### TRY IT
The answer must consist of each line below that holds the word "object", copied as it stands.

Saved entries
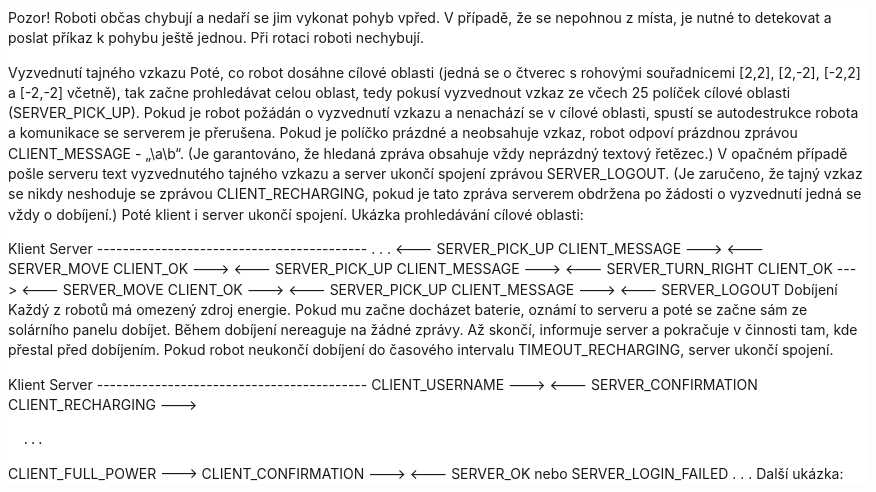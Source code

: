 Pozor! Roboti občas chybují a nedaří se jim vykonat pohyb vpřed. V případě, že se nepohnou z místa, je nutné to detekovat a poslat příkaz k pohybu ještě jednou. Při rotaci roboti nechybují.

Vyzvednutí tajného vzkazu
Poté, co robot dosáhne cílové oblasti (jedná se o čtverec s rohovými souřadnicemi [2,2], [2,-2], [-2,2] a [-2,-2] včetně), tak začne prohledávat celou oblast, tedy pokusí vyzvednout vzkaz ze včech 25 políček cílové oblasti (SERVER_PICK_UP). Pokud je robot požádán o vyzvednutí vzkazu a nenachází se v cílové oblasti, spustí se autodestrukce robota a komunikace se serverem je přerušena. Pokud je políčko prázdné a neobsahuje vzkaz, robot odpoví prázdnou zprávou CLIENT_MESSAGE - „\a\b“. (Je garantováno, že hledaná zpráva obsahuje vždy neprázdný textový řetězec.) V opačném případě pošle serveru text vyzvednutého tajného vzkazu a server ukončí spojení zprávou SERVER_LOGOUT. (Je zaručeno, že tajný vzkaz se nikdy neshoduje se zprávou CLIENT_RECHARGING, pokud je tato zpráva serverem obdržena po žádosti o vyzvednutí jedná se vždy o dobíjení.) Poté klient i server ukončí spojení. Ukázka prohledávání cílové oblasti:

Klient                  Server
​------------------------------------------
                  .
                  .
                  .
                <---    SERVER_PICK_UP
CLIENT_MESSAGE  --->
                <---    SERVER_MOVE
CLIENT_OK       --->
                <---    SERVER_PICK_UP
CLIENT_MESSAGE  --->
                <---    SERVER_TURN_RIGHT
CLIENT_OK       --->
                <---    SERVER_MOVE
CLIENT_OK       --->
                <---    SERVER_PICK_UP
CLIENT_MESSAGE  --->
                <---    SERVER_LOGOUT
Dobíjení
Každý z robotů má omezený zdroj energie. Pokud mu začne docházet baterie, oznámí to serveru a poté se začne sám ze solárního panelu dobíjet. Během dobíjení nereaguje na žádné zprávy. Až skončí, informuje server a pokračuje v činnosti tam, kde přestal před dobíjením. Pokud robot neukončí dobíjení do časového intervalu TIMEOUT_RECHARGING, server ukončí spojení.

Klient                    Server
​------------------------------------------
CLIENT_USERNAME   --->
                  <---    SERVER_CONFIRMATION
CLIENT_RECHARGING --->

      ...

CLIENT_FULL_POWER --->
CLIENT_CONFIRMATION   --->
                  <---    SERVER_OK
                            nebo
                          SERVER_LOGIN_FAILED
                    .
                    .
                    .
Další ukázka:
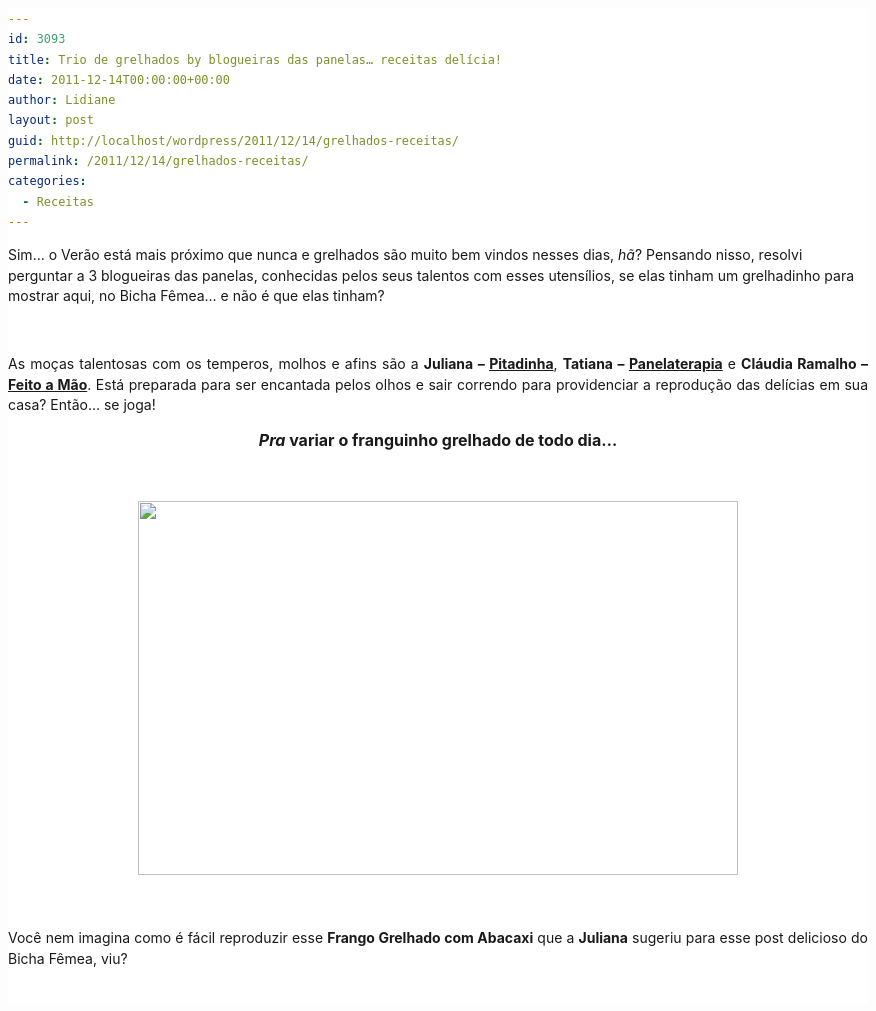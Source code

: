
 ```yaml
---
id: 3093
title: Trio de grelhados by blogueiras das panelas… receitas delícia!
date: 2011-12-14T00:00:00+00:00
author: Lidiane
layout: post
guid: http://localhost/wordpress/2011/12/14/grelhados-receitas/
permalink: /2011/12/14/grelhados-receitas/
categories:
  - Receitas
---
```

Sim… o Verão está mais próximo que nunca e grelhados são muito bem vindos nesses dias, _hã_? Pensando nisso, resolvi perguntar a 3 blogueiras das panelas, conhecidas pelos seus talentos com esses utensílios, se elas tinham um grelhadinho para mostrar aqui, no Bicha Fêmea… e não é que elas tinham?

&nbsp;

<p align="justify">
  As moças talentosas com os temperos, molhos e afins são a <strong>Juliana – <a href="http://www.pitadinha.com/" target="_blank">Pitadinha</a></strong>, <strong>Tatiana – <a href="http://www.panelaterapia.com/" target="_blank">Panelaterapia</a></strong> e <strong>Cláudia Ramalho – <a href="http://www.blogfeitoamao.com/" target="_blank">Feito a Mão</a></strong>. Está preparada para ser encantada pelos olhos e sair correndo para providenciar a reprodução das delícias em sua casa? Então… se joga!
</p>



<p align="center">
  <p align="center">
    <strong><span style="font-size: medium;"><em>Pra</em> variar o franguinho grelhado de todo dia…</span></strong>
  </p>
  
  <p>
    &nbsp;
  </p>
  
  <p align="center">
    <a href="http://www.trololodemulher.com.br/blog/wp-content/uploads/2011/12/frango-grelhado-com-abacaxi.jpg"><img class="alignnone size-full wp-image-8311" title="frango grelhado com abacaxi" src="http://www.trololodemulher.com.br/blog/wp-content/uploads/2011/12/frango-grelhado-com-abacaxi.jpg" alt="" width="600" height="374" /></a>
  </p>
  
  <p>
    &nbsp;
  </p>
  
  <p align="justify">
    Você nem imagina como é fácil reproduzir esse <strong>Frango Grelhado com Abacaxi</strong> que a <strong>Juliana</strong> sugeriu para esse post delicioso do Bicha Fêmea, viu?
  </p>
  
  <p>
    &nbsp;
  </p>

* * *

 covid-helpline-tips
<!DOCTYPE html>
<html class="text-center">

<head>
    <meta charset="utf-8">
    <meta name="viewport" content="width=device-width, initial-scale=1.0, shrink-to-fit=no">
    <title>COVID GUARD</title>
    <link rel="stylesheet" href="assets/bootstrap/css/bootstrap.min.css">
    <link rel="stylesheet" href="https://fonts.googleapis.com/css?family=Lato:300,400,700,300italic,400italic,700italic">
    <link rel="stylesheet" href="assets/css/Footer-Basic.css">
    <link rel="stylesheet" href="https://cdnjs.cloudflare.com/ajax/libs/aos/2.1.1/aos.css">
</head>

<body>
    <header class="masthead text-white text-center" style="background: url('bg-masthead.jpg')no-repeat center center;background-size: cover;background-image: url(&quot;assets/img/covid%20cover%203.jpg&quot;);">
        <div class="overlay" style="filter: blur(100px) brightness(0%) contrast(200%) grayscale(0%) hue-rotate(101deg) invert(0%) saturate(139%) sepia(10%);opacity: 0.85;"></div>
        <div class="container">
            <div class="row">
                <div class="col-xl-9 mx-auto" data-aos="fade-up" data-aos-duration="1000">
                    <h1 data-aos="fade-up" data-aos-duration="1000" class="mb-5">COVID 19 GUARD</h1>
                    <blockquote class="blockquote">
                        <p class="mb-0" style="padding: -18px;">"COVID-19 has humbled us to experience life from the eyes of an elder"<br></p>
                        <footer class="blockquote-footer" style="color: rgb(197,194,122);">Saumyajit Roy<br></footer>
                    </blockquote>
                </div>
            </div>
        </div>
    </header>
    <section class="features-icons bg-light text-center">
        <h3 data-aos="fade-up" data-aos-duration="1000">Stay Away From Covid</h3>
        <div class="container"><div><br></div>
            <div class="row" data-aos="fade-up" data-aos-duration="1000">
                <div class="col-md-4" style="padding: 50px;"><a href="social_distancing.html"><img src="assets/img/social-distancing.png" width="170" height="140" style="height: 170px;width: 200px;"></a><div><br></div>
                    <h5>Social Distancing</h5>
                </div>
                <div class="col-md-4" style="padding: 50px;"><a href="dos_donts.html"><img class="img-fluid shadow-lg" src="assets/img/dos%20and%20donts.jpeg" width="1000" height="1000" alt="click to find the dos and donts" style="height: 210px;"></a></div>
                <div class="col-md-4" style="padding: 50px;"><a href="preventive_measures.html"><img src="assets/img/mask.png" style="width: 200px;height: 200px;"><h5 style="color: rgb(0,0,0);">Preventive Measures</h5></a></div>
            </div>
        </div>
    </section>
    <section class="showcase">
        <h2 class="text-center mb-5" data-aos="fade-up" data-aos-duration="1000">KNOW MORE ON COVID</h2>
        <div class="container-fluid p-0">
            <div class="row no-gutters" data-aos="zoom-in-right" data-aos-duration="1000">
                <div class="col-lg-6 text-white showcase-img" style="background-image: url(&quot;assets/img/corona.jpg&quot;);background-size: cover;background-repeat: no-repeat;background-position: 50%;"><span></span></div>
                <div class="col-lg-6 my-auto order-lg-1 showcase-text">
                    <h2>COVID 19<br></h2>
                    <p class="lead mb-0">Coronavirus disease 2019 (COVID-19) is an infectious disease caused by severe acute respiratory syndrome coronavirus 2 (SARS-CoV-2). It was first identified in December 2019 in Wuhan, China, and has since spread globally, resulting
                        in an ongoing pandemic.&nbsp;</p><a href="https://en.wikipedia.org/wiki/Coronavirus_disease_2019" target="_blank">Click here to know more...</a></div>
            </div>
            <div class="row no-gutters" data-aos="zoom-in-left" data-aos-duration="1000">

* * *

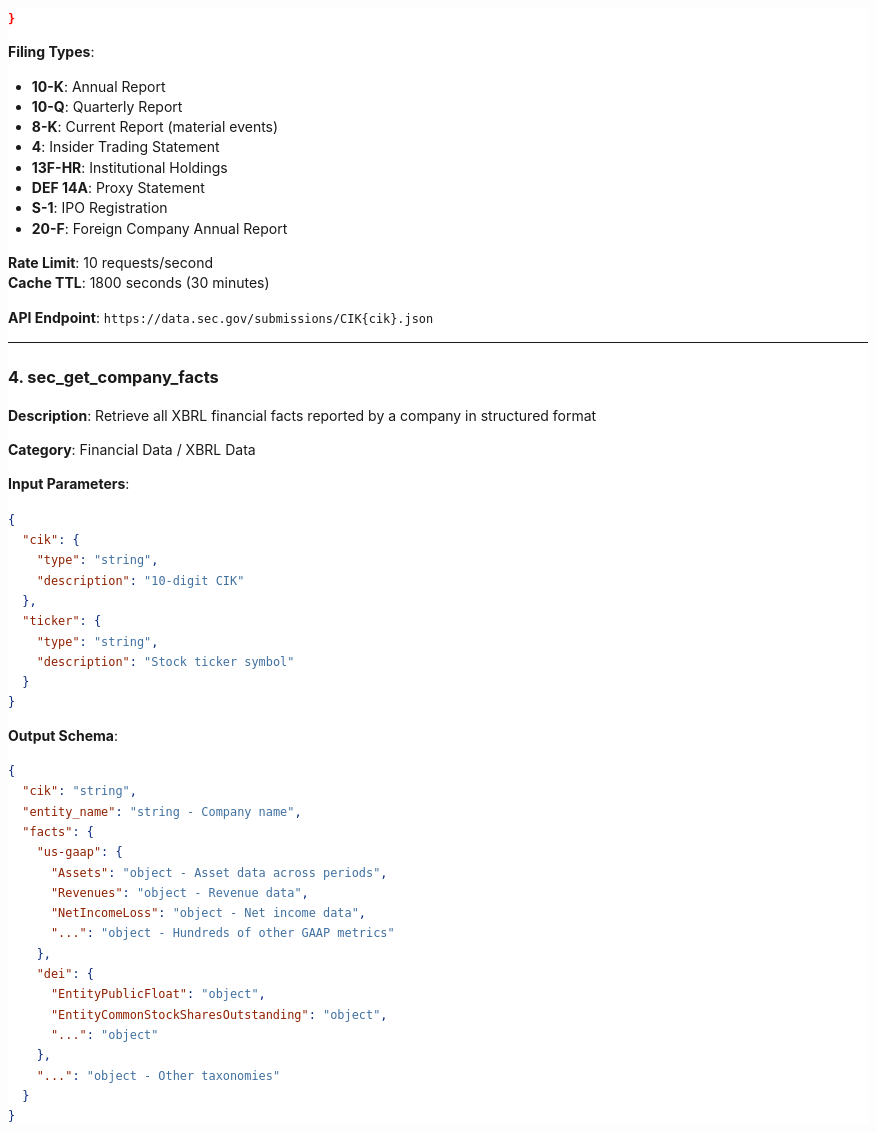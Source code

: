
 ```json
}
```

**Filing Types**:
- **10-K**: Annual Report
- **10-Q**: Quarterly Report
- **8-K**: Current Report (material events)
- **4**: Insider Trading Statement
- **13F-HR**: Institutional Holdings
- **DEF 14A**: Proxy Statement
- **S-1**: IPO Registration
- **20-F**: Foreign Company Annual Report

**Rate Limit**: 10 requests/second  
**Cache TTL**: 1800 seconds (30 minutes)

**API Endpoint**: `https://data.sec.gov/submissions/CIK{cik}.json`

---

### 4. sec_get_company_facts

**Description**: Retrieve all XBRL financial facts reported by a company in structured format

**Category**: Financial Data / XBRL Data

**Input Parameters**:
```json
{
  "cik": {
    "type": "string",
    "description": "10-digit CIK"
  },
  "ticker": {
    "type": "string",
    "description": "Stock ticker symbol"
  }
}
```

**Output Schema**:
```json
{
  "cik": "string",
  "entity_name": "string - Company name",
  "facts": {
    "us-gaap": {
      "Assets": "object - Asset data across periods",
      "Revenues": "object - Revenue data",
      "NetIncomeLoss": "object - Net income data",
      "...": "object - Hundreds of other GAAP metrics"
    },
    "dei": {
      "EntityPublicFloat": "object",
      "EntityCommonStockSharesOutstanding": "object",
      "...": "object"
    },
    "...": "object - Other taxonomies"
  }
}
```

### EXERCISE RESPONSE
      "Assets": "object - Asset data across periods",
      "Revenues": "object - Revenue data",
      "NetIncomeLoss": "object - Net income data",
      "...": "object - Hundreds of other GAAP metrics"
      "EntityPublicFloat": "object",
      "EntityCommonStockSharesOutstanding": "object",
      "...": "object"
    "...": "object - Other taxonomies"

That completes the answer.